La reciente Comunicación de la Comisión (C.E., 2000a) confirma la línea política de establecer primero los derechos y deberes de los nacionales de terceros países y examinar después una potencial solicitud por su parte de la ciudadanía nacional y, por lo tanto, europea. El tema de la integración de los nacionales de terceros países se debate de una manera muy diplomática que es merecedora de una larga cita:
"La Unión Europea es por su propia naturaleza una sociedad pluralista enriquecida por una variedad de tradiciones culturales y sociales, que en el futuro llegarán a ser aún más diversas. Por tanto, es necesario que exista un respeto por las diferencias culturales y sociales, pero también por nuestros principios y valores fundamentales comunes: el respeto de los derechos humanos y la dignidad humana, la apreciación del valor del pluralismo y el reconocimiento de que la pertenencia a la sociedad se basa en una serie de derechos, pero incluye responsabilidades para todos sus miembros, ya sean nacionales o inmigrantes. La igualdad respecto a las condiciones de trabajo y el acceso a servicios, junto con la concesión de derechos cívicos y políticos a los migrantes residentes a largo plazo, conlleva dichas responsabilidades y promueve la integración. (...) La Carta de derechos fundamentales podría constituir una referencia para el desarrollo del concepto de ciudadanía cívica en un Estado miembro concreto (con un conjunto común de derechos y obligaciones básicas) para los nacionales de terceros países. El permitir a los emigrantes adquirir esta ciudadanía una vez transcurrido un período mínimo de años, podría ser una garantía suficiente para que muchos emigrantes se establezcan con éxito en la sociedad, o podría ser un primer paso hacia la adquisición de la nacionalidad del Estado miembro en cuestión." (C.E. 2000a: 19-20. La cursiva es mía).
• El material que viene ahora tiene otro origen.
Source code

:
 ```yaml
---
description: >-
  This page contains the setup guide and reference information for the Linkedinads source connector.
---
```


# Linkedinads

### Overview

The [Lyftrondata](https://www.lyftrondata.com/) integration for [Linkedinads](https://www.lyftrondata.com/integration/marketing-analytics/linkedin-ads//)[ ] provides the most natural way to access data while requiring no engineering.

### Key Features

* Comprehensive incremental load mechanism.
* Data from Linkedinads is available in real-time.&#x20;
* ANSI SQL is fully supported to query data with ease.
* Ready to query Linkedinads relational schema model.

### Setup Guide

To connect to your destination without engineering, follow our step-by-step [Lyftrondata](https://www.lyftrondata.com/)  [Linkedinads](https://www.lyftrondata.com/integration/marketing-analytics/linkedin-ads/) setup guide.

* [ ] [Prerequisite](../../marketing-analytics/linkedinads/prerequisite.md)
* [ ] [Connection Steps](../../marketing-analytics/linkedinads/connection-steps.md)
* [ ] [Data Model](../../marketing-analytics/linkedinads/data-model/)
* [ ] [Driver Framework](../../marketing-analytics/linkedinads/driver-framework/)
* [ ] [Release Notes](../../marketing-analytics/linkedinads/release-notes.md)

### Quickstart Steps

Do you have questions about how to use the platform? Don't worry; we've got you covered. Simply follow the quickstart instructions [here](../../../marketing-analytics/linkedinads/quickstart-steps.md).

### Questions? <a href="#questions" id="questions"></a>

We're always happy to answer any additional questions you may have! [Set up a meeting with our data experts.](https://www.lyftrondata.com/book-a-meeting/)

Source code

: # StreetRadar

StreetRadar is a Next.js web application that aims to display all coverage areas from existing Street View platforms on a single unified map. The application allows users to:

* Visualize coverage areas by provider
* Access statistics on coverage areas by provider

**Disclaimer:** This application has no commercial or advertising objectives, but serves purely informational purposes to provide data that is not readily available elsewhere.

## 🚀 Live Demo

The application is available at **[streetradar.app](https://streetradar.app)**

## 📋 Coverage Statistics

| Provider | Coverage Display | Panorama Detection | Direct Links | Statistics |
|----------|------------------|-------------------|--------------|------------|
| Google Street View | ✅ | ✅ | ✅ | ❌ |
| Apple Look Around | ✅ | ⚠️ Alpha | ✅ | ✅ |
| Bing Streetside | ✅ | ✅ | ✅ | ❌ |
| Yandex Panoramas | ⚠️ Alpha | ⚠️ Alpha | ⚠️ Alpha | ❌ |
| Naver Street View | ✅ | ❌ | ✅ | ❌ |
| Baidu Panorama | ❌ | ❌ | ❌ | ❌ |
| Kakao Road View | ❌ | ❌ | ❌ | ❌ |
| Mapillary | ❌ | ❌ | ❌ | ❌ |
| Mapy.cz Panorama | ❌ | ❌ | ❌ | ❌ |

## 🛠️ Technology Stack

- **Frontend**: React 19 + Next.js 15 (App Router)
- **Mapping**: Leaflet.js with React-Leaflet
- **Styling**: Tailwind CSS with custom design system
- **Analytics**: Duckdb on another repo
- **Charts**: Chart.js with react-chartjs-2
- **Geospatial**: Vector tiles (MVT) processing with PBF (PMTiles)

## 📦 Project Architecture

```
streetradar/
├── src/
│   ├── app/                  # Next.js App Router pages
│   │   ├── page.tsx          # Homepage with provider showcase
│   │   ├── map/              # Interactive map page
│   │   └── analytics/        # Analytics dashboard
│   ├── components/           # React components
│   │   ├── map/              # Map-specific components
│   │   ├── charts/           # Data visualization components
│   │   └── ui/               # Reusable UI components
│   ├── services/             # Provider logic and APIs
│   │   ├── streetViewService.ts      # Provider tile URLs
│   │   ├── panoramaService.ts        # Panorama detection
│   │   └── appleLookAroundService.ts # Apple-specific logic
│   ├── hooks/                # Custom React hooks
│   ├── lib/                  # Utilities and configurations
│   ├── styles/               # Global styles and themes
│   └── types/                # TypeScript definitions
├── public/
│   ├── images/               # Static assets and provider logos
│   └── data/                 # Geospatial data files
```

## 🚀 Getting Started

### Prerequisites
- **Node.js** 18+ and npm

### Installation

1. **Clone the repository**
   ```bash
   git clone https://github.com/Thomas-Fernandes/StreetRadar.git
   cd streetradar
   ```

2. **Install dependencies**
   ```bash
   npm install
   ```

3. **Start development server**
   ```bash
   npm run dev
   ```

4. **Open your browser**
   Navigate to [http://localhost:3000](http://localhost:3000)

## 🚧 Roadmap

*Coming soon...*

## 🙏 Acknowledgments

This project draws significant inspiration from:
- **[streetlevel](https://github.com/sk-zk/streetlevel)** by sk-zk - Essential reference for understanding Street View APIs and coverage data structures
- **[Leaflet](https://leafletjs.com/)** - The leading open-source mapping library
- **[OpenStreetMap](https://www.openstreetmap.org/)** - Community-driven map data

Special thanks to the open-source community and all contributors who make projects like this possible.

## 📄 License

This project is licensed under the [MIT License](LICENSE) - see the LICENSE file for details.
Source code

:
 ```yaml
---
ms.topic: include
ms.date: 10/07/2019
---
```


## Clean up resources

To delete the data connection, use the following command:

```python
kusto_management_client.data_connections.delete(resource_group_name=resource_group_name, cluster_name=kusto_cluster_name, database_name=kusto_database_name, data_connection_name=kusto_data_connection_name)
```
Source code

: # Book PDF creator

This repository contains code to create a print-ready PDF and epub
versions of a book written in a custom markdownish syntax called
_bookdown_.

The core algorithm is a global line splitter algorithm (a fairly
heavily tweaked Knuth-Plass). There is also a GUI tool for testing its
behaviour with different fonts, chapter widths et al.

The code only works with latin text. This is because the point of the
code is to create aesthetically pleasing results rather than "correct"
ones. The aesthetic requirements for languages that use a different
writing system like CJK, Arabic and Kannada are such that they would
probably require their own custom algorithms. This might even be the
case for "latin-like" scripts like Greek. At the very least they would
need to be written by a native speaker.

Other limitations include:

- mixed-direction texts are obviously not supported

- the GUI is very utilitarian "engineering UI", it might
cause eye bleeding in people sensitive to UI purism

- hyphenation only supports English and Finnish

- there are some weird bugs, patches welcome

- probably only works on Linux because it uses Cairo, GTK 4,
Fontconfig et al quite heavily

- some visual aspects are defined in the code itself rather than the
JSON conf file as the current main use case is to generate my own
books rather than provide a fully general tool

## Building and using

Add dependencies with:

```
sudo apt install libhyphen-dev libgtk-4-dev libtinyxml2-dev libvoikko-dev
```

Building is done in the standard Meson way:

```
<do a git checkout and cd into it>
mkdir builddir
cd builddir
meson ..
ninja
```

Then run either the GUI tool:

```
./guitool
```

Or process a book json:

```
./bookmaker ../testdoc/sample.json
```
Este enfoque iba un poco más allá de las conclusiones de la cumbre de Tampere, que el Consejo Europeo celebró el 15-16 de octubre de 1999, que destacaban la necesidad de aproximar los derechos de los nacionales de terceros países a los de los nacionales de los Estados miembros. Con la Carta de Derechos Fundamentales como marco de referencia para una "ciudadanía cívica" común entre los Estados miembros, la Comisión intentó evitar la declaración de las conclusiones de Tampere según la cual el camino para que los nacionales de terceros países adquieran derechos políticos es la adquisición de la ciudadanía nacional. Aunque la Comunicación confirma la primacía de la ciudadanía nacional, que se considera el hito definitivo para la plena integración de los inmigrantes en su sociedad de acogida, introduce una forma de ciudadanía cívica en el marco de la UE que debe seguir, o incluso sustituir, al estatuto de denizenship 2 y preceder al estatuto de ciudadanía nacional.